A bill that would tighten digital privacy laws has now drawn its 218th House sponsor in the House, meaning that the measure has enough support to pass in the House of Representatives.
The Email
Privacy Act (H.R. 1852), sponsored by Reps. Kevin Yoder (R-Kans.) and Jared Polis (D-Colo.) and Sam Graves (R-Ga.), provides that the government must obtain a search warrant before accessing
emails, documents, or other information stored in the cloud.
Currently, the Electronic Communications Privacy Act requires law enforcement authorities to get a search warrant before accessing
emails that are less than six months old, but not ones that are older. For those, law enforcement only needs a subpoena.
That's important because subpoenas are far easier to obtain than search
warrants. Officials typically can get subpoena by showing that an email account might contain information that's “relevant” to an investigation -- a relatively lax standard. But search
warrants can only be obtained if a judge thinks there's probable cause to believe that the material sought will yield evidence of a crime.
Digital rights advocates, and Web companies that
offer cloud storage, including Google, have long pushed to revise the law. They say that differentiating between documents based on how long they've been stored doesn't make sense.
“ECPA
no longer reflects users’ reasonable expectations of privacy,” David Lieber, senior privacy policy counsel at Google, says in a blog post. “Congress should send a clear message about the limits of
government surveillance by enacting legislation that would create a bright-line, warrant-for-content standard.”
The trade group Direct Marketing Association agrees.
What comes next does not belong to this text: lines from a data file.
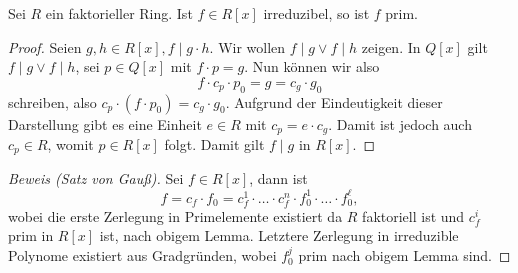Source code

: \begin{lemma}
    Sei $R$ ein faktorieller Ring. Ist $f \in R[x]$ irreduzibel, so ist $f$ prim.
\end{lemma}

\begin{proof}
    Seien $g, h \in R[x], f \mid g \cdot h$. Wir wollen $f \mid g \lor f \mid h$ zeigen. In $Q[x]$ gilt $f \mid g \lor f \mid h$, \obda sei $p \in Q[x]$ mit $f \cdot p = g$. Nun können wir also
    $$ f \cdot c_p \cdot p_0 = g = c_g \cdot g_0 $$
    schreiben, also $c_p \cdot (f \cdot p_0) = c_g \cdot g_0$. Aufgrund der Eindeutigkeit dieser Darstellung gibt es eine Einheit $e \in R$ mit $c_p = e \cdot c_g$. Damit ist jedoch auch $c_p \in R$, womit $p \in R[x]$ folgt. Damit gilt $f \mid g$ in $R[x]$.
\end{proof}

\begin{proof}[Beweis (Satz von Gauß)]
    Sei $f \in R[x]$, dann ist
    $$ f = c_f \cdot f_0 = c_f^1 \cdot \hdots \cdot c_f^n \cdot f_0^1 \cdot \hdots \cdot f_0^\ell, $$
    wobei die erste Zerlegung in Primelemente existiert da $R$ faktoriell ist und $c_f^i$ prim in $R[x]$ ist, nach obigem Lemma. Letztere Zerlegung in irreduzible Polynome existiert aus Gradgründen, wobei $f_0^j$ prim nach obigem Lemma sind.
\end{proof}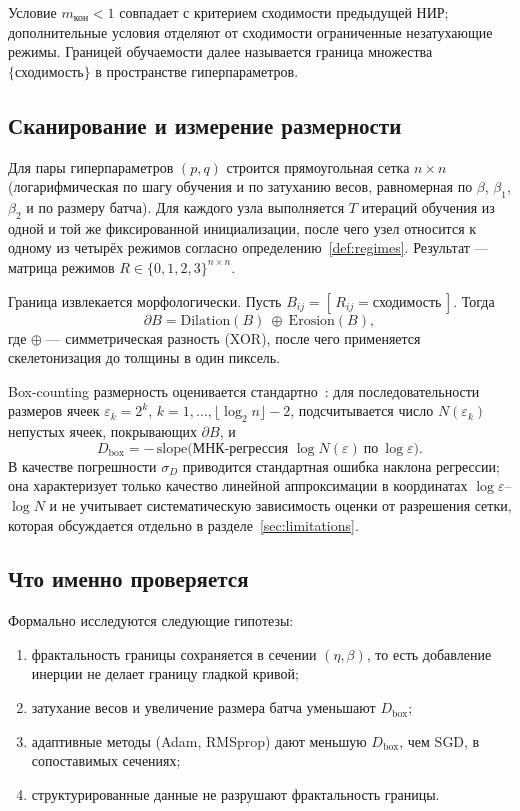 Условие $m_{\text{кон}}<1$ совпадает с критерием сходимости предыдущей НИР;
дополнительные условия отделяют от сходимости ограниченные незатухающие режимы.
Границей обучаемости далее называется граница множества
$\{\text{сходимость}\}$ в пространстве гиперпараметров.

\subsection{Сканирование и измерение размерности}

Для пары гиперпараметров $(p,q)$ строится прямоугольная сетка $n\times n$
(логарифмическая по шагу обучения и по затуханию весов, равномерная по
$\beta$, $\beta_1$, $\beta_2$ и по размеру батча). Для каждого узла выполняется
$T$ итераций обучения из одной и той же фиксированной инициализации, после чего
узел относится к одному из четырёх режимов согласно
определению~\ref{def:regimes}. Результат --- матрица режимов $R\in\{0,1,2,3\}^{n\times n}$.

Граница извлекается морфологически. Пусть $B_{ij}=[\,R_{ij}=\text{сходимость}\,]$.
Тогда
\begin{equation}
  \partial B = \mathrm{Dilation}(B)\ \oplus\ \mathrm{Erosion}(B),
\end{equation}
где $\oplus$ --- симметрическая разность (XOR), после чего применяется
скелетонизация до толщины в один пиксель.

Box-counting размерность оценивается стандартно~\cite{falconer2014}: для
последовательности размеров ячеек $\varepsilon_k = 2^k$, $k=1,\dots,\lfloor\log_2 n\rfloor-2$,
подсчитывается число $N(\varepsilon_k)$ непустых ячеек, покрывающих $\partial B$, и
\begin{equation}\label{eq:box}
  D_{\mathrm{box}} = -\,\mathrm{slope}\bigl(\text{МНК-регрессия } \log N(\varepsilon)\ \text{по}\ \log\varepsilon\bigr).
\end{equation}
В качестве погрешности $\sigma_D$ приводится стандартная ошибка наклона
регрессии; она характеризует только качество линейной аппроксимации в
координатах $\log\varepsilon$--$\log N$ и не учитывает систематическую
зависимость оценки от разрешения сетки, которая обсуждается отдельно
в разделе~\ref{sec:limitations}.

\subsection{Что именно проверяется}

Формально исследуются следующие гипотезы:
\begin{enumerate}[leftmargin=*,topsep=2pt,itemsep=1pt]
  \item фрактальность границы сохраняется в сечении $(\eta,\beta)$, то есть
        добавление инерции не делает границу гладкой кривой;
  \item затухание весов и увеличение размера батча уменьшают $D_{\mathrm{box}}$;
  \item адаптивные методы (Adam, RMSprop) дают меньшую $D_{\mathrm{box}}$, чем SGD,
        в сопоставимых сечениях;
  \item структурированные данные не разрушают фрактальность границы.
\end{enumerate}
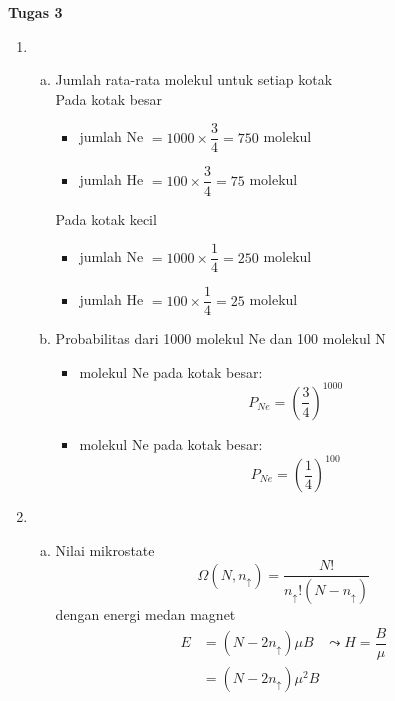 \textbf{Tugas 3}
\begin{enumerate}
    \item  
    \begin{enumerate}[(a)]
        \item Jumlah rata-rata molekul untuk setiap kotak\\
        Pada kotak besar
        \begin{itemize}
            \item jumlah Ne $=1000\times\dfrac{3}{4}=750$ molekul
            \item jumlah He $=100\times\dfrac{3}{4}=75$ molekul
        \end{itemize}
        Pada kotak kecil
        \begin{itemize}
            \item jumlah Ne $=1000\times\dfrac{1}{4}=250$ molekul
            \item jumlah He $=100\times\dfrac{1}{4}=25$ molekul
        \end{itemize}
        \item Probabilitas dari 1000 molekul Ne dan 100 molekul N
        \begin{itemize}
            \item molekul Ne pada kotak besar:
            \begin{equation*}
                P_{Ne}=\left(\dfrac{3}{4}\right)^{1000}
            \end{equation*}
            \item molekul Ne pada kotak besar:
            \begin{equation*}
                P_{Ne}=\left(\dfrac{1}{4}\right)^{100}
            \end{equation*}
        \end{itemize}
    \end{enumerate}
    \item 
    \begin{enumerate}[(a)]
        \item Nilai mikrostate
        \begin{equation*}
            \Omega(N,n_{\uparrow})=\dfrac{N!}{n_{\uparrow}!(N-n_{\uparrow})}
        \end{equation*}
        dengan energi medan magnet
        \begin{equation*}
            \begin{split}
                E&=(N-2n_{\uparrow})\mu B\;\;\;\leadsto H=\dfrac{B}{\mu}\\
                &=(N-2n_{\uparrow})\mu^2 B

\end{split}
\end{equation*}
\end{enumerate}
\end{enumerate}
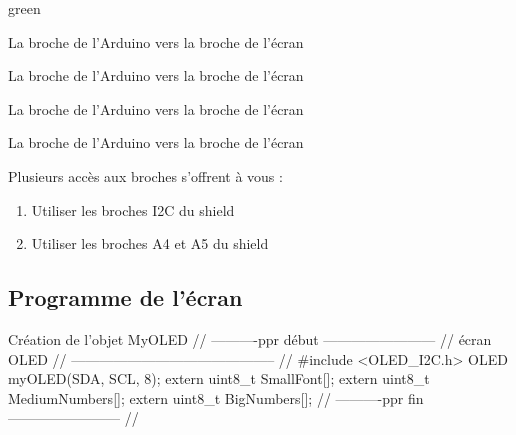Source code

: \begin{items}{green}{\Circle}
    \item La broche  de l'Arduino vers la broche  de l'écran
    \item La broche  de l'Arduino vers la broche  de l'écran
    \item La broche  de l'Arduino vers la broche de l'écran
    \item La broche  de l'Arduino vers la broche  de l'écran
\end{items}




Plusieurs accès aux broches s'offrent à vous : 
\begin{enumerate}
\item Utiliser les broches I2C du shield

\item Utiliser les broches A4 et A5 du shield

\end{enumerate}


\subsection{Programme de l'écran}
\begin{Cpp}{Création de l'objet MyOLED}
    // ----------ppr début ------------------------
    // écran OLED
    // --------------------------------------------
    //
    #include <OLED_I2C.h>
    OLED  myOLED(SDA, SCL, 8);
    extern uint8_t SmallFont[];
    extern uint8_t MediumNumbers[];
    extern uint8_t BigNumbers[];
    // ----------ppr fin   ------------------------
    //
\end{Cpp}

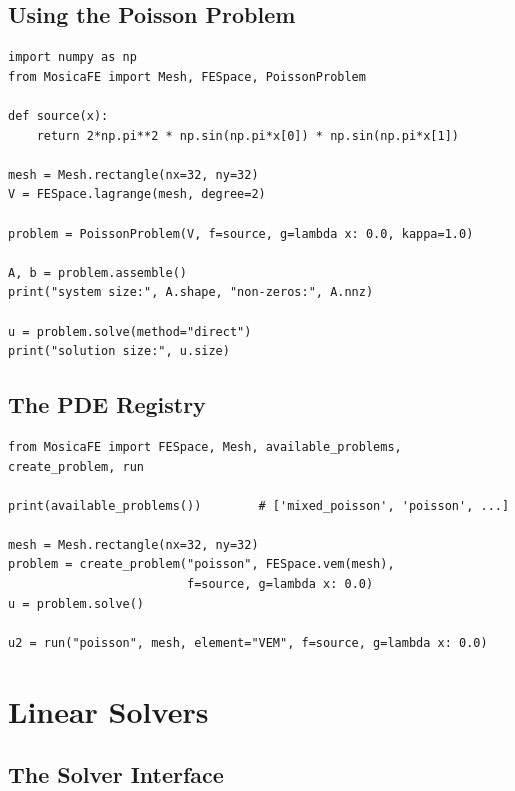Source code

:\documentclass[11pt,oneside]{book}
\theoremstyle{definition}
\theoremstyle{plain}
\begin{document}
\section{Using the Poisson Problem}

\begin{lstlisting}[language=MosicaFE,caption={Assembling and solving}]
import numpy as np
from MosicaFE import Mesh, FESpace, PoissonProblem

def source(x):
    return 2*np.pi**2 * np.sin(np.pi*x[0]) * np.sin(np.pi*x[1])

mesh = Mesh.rectangle(nx=32, ny=32)
V = FESpace.lagrange(mesh, degree=2)

problem = PoissonProblem(V, f=source, g=lambda x: 0.0, kappa=1.0)

A, b = problem.assemble()
print("system size:", A.shape, "non-zeros:", A.nnz)

u = problem.solve(method="direct")
print("solution size:", u.size)
\end{lstlisting}

\section{The PDE Registry}

\begin{lstlisting}[language=MosicaFE,caption={Creating and solving equations by name}]
from MosicaFE import FESpace, Mesh, available_problems, create_problem, run

print(available_problems())        # ['mixed_poisson', 'poisson', ...]

mesh = Mesh.rectangle(nx=32, ny=32)
problem = create_problem("poisson", FESpace.vem(mesh),
                         f=source, g=lambda x: 0.0)
u = problem.solve()

u2 = run("poisson", mesh, element="VEM", f=source, g=lambda x: 0.0)
\end{lstlisting}

\chapter{Linear Solvers}
\label{chap:solvers}

\section{The Solver Interface}
\end{document}
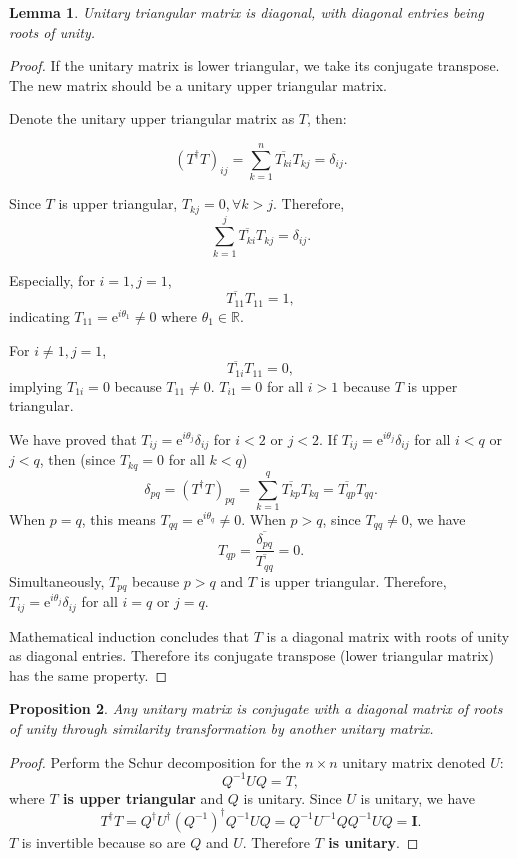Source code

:\documentclass[12pt, letterpaper]{article}
\newcommand{\re}{\mathbb{R}}
\newcommand{\ee}{\mathrm{e}}
\newcommand{\idm}{\mathbf{I}}
\newcommand{\hadj}[1]{{#1}^{\dagger}}
\newcommand{\conj}{\overline}
\DeclareMathOperator{\diag}{diag}
\newtheorem{prop}{Proposition}[section]
\newtheorem{lem}[prop]{Lemma}
\theoremstyle{definition}
\theoremstyle{remark}
\theoremstyle{definition}
\theoremstyle{plain}
\begin{document}
	\begin{lem}
		Unitary triangular matrix is diagonal, with diagonal entries being roots of unity.
	\end{lem}
	\begin{proof}
		If the unitary matrix is lower triangular, we take its conjugate transpose.
		The new matrix should be a unitary upper triangular matrix.
		
		Denote the unitary upper triangular matrix as $T$, then:
		
		\[(\hadj{T}T)_{ij}=\sum_{k=1}^{n}\conj{T_{ki}}T_{kj}=\delta_{ij}. \]
		
		Since $T$ is upper triangular, $T_{kj}=0,\forall k>j$. Therefore,
		\[\sum_{k=1}^{j}\conj{T_{ki}}T_{kj}=\delta_{ij}.\]
		
		Especially, for $i=1,j=1$,
		\[\conj{T_{11}}T_{11}=1,\]
		indicating $T_{11}=\ee^{i\theta_1}\ne0$ where $\theta_1\in\re$.
		
		For $i\ne1,j=1$,
		\[\conj{T_{1i}}T_{11}=0, \]
		implying $T_{1i}=0$ because $T_{11}\ne0$.
		$T_{i1}=0$ for all $i>1$ because $T$ is upper triangular.
		
		We have proved that $T_{ij}=\ee^{i\theta_j}\delta_{ij}$ for $i<2$ or $j<2$.
		If $T_{ij}=\ee^{i\theta_j}\delta_{ij}$ for all $i< q$ or $j<q$,
		then (since $T_{kq}=0$ for all $k<q$)
		\[\delta_{pq}=(\hadj{T}T)_{pq}=\sum_{k=1}^{q}\conj{T_{kp}}T_{kq}=\conj{T_{qp}}T_{qq}. \]
		When $p=q$, this means $T_{qq}=\ee^{i\theta_q}\ne0$.
		When $p>q$, since $T_{qq}\ne0$, we have
		\[T_{qp}=\frac{\conj{\delta_{pq}}}{\conj{T_{qq}}}=0.\]
		Simultaneously, $T_{pq}$ because $p>q$ and $T$ is upper triangular.
		Therefore, $T_{ij}=\ee^{i\theta_j}\delta_{ij}$ for all $i= q$ or $j=q$.
		
		Mathematical induction concludes that $T$ is a diagonal matrix with roots of unity as diagonal entries.
		Therefore its conjugate transpose (lower triangular matrix) has the same property.
	\end{proof}
	\begin{prop}
		Any unitary matrix is conjugate with a diagonal matrix of roots of unity
		through similarity transformation by another unitary matrix.
	\end{prop}
	\begin{proof}
		Perform the Schur decomposition for the $n\times n$ unitary matrix denoted $U$:
		\[ Q^{-1}UQ=T, \]
		where \textbf{$T$ is upper triangular} and $Q$ is unitary.
		Since $U$ is unitary, we have
		\[ \hadj{T}T = \hadj{Q}\hadj{U}\hadj{(Q^{-1})}Q^{-1}UQ=Q^{-1}U^{-1}QQ^{-1}UQ=\idm.\]
		$T$ is invertible because so are $Q$ and $U$.
		Therefore \textbf{$T$ is unitary}.
		
		
	\end{proof}
	
\end{document}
The organization doesn't always see eye-to-eye with digital
rights organizations on privacy issues, but is allied with them on this issue. In fact, the DMA has made ECPA reform a priority, on the grounds that protecting emails from
government surveillance will help preserve what it calls the “data-driven economy.”
“The Yoder-Graves-Polis bill gives Congress the rare opportunity to guarantee the same
amount of privacy to electronic communications as those offline,” the DMA says in a blog post. The group is calling in the House leadership to move the bill forward.